The premium, set up by the government in 2011 as an additional pot to help schools to raise attainment, has become an “essential resource” in comprehensives, Dunford says.
“My point is that a disproportionate amount of pupil premium money would be going with those bright children and putting comprehensive schools at a further disadvantage.”
A disproportionate amount of pupil premium money would be going with those bright children and putting comprehensive schools at a further disadvantage
One school group, The King Edward VI foundation in Birmingham, which runs five grammars in the city, already has an admissions system that prioritises disadvantaged children.
It allows for at least 20 per cent of places to be reserved for pupils on free school meals, provided they meet a predesignated minimum score.
About 28 per cent of the city’s pupils claim free school meals, according to the latest government data.
Richard Tattersfield, principal at Heartlands academy in Birmingham, which has a pupil premium spend of more than £550,000, said an expansion of grammar schools in the area would lead to an “inevitable decline” in funding for comprehensives such as his.
Councillor Brigid Jones, cabinet member for schools at Birmingham City Council, agreed that if grammar schools expanded, “rather than replacing richer children with less rich ones” there would be an “inevitable effect” on neighbouring comprehensives.

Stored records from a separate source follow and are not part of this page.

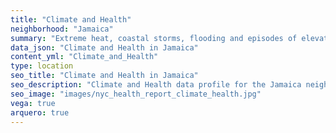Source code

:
 ```yaml
---
title: "Climate and Health"
neighborhood: "Jamaica"
summary: "Extreme heat, coastal storms, flooding and episodes of elevated ozone are climate-related hazards that may increase with climate change and have important public health impacts in New York City. Extreme weather can cause power outages, which also threaten public health. This report provides neighborhood indicators of climate-related hazards, vulnerability and health impacts."
data_json: "Climate and Health in Jamaica"
content_yml: "Climate_and_Health"
type: location
seo_title: "Climate and Health in Jamaica"
seo_description: "Climate and Health data profile for the Jamaica neighborhood of NYC."
seo_image: "images/nyc_health_report_climate_health.jpg"
vega: true
arquero: true
---
```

But Chris McGovern, chairman of the Campaign for Real Education, said it was “absurd and ridiculous” for comprehensives to say they would “not get a fair share of poverty stricken children” because “the more pupil premium children going to grammars is a great thing that should be celebrated”.
He told Schools Week: “If some comprehensives are saying they will miss out on pupil premium money, they are just looking for something to complain about because let’s face it, the teaching profession on the whole is not in favour of grammar schools and selection.
“If comprehensives want to monopolise the intake of pupil premium pupils then they will condemn those pupils to the sort of education they’ve been suffering from for the past 50 years.”